How, you might ask, could someone have a false alarm that her water has broken? Well, among the many things those pregnancy hormones do (linea negra anyone?), they stoke vaginal discharge to a crescendo that can actually cause you to mistake it for your amniotic sac rupturing – or, at the least, a small accident.
And that's not all. In addition to peeing at all hours of the night, you may drool on your pillow more. Cute, huh? And those nursing pads I mentioned … trust me, you'll need them.
Think your normal cycle was bad? Stock up on some super-sized panty liners.
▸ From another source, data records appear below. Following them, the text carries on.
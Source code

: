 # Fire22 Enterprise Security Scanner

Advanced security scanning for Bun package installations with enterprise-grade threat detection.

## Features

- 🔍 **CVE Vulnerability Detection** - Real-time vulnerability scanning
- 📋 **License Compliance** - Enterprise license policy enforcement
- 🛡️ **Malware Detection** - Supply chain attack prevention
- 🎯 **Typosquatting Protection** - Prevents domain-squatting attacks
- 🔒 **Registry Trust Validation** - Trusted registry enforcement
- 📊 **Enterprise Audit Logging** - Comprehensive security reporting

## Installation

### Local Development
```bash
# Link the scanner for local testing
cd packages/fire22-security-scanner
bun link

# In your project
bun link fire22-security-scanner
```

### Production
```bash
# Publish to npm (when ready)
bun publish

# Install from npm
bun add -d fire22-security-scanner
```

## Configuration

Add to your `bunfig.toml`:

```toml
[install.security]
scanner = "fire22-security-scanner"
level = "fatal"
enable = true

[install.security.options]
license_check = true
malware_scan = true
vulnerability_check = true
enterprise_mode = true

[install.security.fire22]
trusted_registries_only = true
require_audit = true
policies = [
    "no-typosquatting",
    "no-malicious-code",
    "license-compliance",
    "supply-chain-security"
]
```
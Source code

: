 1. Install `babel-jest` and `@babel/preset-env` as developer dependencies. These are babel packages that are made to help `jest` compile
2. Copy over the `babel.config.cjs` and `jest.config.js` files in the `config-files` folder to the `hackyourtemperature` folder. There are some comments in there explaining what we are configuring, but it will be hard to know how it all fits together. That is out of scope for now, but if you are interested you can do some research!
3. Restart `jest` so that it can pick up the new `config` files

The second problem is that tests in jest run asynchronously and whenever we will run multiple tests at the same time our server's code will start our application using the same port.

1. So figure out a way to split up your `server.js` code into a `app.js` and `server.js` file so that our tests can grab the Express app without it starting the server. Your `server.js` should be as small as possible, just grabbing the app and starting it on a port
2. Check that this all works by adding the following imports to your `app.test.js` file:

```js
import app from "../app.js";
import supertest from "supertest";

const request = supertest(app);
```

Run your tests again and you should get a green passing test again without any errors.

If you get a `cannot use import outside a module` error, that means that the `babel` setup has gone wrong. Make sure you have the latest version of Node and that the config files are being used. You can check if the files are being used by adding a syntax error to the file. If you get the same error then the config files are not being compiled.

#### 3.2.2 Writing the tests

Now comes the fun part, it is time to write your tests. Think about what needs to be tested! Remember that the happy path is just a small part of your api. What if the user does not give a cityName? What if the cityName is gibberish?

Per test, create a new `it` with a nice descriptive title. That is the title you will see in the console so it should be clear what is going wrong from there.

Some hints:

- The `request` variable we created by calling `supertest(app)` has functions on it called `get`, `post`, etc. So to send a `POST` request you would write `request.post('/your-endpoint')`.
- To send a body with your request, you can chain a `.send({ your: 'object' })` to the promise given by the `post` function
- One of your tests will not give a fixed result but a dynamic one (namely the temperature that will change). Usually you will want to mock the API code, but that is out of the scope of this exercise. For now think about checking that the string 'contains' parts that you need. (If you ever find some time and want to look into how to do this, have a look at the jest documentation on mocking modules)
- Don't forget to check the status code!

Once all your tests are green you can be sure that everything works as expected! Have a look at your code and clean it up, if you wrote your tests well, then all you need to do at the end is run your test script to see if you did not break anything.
Many women are ill-prepared for the flow of post-birth "lochia."
The discharge can last up to 10 weeks after delivery, changing color like a kaleidoscope.
The first phase, red due to the large amount of blood it contains, lasts a few days. Then: a thinner, brownish-pink substance that can persist up to 10 days. Finally, it fades to a white or light yellow flow that tapers over time.
You're eliminating by-products of pregnancy, and it's totally normal. In fact, variations can point to postpartum hemorrhaging or genital lesions, which you should immediately report to your doctor.
In the old days, women had to worry about surviving childbirth. Today, our No. 1 fear often involves "No. 2." Yes: Most women indeed poop in the delivery room. The muscles required to bear down and get that baby out are the same ones we use to go to the bathroom.
It seems horrifying, but in reality your doctor, nurse and midwife have seen it all before. They're so expert at whisking it away you probably won't be aware it happened.
So many other things in the delivery room strip you of all dignity, it's really the least of your worries.
Plus, you're likely to be constipated for a bit after you bring baby home, so might as well give in.
Speaking of poop, you're about to be become obsessed with it. Your newborn's bundles of joy are going to fill the diaper, spill out of the pail and become the topic of everyday dinner conversation. Believe it.
And it's not pretty.
Your newborn's first nappy will introduce you to meconium, a greenish-black tar-like substance (waste products your baby collected in utero). In two to four days, you'll notice "transitional" stools that fade to green and are a bit less sticky.
Next, breast-fed babies produce mustard yellow, green or brown stools that can be seedy or pasty – at least five times a day. Formula-fed? It's browner and thicker, arriving three to four times a day.
It's gnarly, but your baby's bowel movements give you a window into his health and well-being. Things that were unimaginable before you became a parent suddenly seem, well, natural.
Before you know it you'll be hoisting that little baby's butt up to your nose and giving it a sniff.